J Moleketi: Media launch of national savings month

Keynote address by the Deputy Minister of Finance, Mr J
Moleketi, MP, at the South African Savings Institute media launch of the “Put
on your savings shoes” campaign

29 June 2006

Ladies and gentlemen

It is indeed a privilege for me to address this gathering this morning. As
we all know the month of July is national savings month. Although this may not
signify a specific event in our past, savings are most certainly crucial to our
future.

The importance of savings for growth has often been mentioned in academic
literature. As with most things academic, there are arguments and
counterarguments. Some may argue that the empirical evidence is ambiguous as to
whether savings leads to growth or vice versa.

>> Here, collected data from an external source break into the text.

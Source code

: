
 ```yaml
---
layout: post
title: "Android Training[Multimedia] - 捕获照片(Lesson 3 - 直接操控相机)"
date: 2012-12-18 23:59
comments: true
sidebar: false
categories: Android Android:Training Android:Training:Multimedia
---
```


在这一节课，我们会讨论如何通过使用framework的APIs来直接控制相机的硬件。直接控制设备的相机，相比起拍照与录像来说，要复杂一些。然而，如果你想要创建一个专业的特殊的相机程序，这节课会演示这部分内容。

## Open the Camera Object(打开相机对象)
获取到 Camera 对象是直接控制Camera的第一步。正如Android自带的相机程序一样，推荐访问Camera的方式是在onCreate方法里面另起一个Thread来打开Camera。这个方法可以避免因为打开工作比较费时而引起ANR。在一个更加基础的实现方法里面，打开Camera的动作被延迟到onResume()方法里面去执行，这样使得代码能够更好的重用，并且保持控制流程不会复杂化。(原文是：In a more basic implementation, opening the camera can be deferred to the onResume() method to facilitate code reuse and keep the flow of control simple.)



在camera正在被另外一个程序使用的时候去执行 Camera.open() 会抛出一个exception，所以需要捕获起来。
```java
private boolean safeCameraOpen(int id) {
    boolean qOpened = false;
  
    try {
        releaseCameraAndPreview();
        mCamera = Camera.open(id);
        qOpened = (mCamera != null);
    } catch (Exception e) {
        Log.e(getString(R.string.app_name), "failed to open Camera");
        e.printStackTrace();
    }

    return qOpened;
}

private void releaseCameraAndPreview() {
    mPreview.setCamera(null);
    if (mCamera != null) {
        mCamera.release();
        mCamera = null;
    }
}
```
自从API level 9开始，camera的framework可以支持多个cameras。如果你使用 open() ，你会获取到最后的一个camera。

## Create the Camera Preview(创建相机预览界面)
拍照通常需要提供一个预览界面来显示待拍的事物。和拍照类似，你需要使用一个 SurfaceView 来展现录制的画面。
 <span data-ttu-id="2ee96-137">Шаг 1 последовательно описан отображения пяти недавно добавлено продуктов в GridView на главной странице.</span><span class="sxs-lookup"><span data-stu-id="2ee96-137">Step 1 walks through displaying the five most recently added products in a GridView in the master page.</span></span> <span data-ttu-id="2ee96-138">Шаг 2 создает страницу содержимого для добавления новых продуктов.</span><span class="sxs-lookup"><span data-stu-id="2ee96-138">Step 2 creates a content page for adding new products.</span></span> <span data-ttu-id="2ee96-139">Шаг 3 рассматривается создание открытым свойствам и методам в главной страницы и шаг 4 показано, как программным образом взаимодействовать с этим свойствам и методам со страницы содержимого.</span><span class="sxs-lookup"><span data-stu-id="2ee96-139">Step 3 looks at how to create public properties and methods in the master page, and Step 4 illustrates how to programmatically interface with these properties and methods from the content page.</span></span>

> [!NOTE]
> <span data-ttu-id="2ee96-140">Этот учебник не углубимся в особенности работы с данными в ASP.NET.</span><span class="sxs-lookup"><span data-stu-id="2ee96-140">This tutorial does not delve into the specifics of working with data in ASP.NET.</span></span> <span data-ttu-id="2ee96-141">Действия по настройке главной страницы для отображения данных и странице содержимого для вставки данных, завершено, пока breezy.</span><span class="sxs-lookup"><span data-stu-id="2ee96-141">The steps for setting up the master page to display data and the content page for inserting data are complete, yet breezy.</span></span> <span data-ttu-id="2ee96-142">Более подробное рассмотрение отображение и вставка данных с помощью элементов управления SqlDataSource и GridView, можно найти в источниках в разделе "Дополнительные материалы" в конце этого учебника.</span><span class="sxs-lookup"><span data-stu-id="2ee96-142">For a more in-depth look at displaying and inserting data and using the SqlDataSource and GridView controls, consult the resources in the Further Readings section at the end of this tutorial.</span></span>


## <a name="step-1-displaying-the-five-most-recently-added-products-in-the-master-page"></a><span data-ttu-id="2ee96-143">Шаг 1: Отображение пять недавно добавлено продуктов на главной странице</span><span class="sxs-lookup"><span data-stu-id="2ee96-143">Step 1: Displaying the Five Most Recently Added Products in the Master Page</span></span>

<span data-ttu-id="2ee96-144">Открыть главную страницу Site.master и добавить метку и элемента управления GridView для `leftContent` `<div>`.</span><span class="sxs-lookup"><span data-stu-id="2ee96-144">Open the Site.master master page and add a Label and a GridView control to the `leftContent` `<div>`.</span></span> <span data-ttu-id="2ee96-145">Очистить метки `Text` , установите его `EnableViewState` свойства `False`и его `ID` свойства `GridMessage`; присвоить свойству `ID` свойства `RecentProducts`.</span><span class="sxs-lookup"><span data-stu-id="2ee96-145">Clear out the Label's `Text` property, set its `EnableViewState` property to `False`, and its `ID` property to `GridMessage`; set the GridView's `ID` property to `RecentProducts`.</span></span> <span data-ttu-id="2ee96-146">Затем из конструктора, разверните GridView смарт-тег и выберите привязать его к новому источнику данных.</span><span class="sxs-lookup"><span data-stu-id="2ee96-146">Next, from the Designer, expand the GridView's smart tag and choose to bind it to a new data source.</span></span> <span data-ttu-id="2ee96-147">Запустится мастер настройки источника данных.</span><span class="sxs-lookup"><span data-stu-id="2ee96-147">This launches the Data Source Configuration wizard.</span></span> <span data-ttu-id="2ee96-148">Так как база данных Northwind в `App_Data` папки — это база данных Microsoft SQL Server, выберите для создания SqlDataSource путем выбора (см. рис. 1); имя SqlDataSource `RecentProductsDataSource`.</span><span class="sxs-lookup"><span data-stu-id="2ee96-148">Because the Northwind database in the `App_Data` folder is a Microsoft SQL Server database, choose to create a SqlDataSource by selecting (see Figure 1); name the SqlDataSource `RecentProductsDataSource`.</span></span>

Arguments about causality aside however, what cannot be disputed is that
savings are an integral part of promoting growth and development, and that
without savings, wealth and capital investment are likely to be
compromised.

It is with these considerations in mind, that we must view South Africa’s
declining gross savings ratio with some concern. Though Government has done
well to reduce its dissaving, and corporate savings remain reasonable,
household saving has shown significant decline over the past two decades.

In aggregate terms, South Africa’s savings ratio peaked at 26,7% of Gross
Domestic Product (GDP) in the early 1980s. The latest estimates of gross
savings put the figure at 13% of GDP; which lags other emerging markets such as
China where the savings rate is in excess of 40% of GDP. Of part000000icular
concern is the low household saving rate which is at a record low of
approximately 0,2% of disposable income.

Of course, complexities underlie these simple statistics, but they do cast a
powerful picture. The level of household debt as a percentage of household
disposable income now stands at 68%. The access and usage of credit continues
to grow, despite warnings by the Reserve Bank Governor that households should
use the opportunity of a low interest rate environment to pay off debt.

It may be a natural consequence that household saving in South Africa would
fall since democracy, given that a large proportion of the population was
previously excluded in terms of access to credit, housing finance, job
opportunities have increasingly gained access to these. However, this is not
the entire picture, as the vast majority of the South African population still
struggles against absolute poverty.

This implies that disposable incomes and therefore those individuals’
ability to save are low. Yet even amongst low income households, mashonisas and
micro-lenders thrive. Surely, if one has the ability to repay a micro-loan,
then one also has the ability to save when not paying such a loan.

It is also encouraging to see that some banks have launched savings schemes
and products that take on board the collective savings of burial societies and
stokvels. The uptake in Mzansi accounts, which now stands at approximately 3,3
million, indicates that even though peoples’ incomes may be low, they are still
willing to save. Of course, the increase in Mzansi usage also shows that
consumer confidence in the banking sector is increasing, especially for those
previously unbanking.

I am also of the view that the investigation launched by the
Competition
Commission to look into the costs structure of banks will lead to some relief
to consumers. Initiatives to introduce further competition into the domestic
banking sector will, I am sure, inevitably lead to a reduction in bank fees. It
is this willingness to save that should be nurtured, and where a culture of
savings does not exist, it needs to be fostered. Naturally, people should save
for different reasons, including:

* To smooth consumption patterns over their lifetime.
* To provide for their retirement and old age.
* To finance expected, large expenditures, like the purchase of a house, or the
financing of their children’s education.
* To finance unexpected losses of income.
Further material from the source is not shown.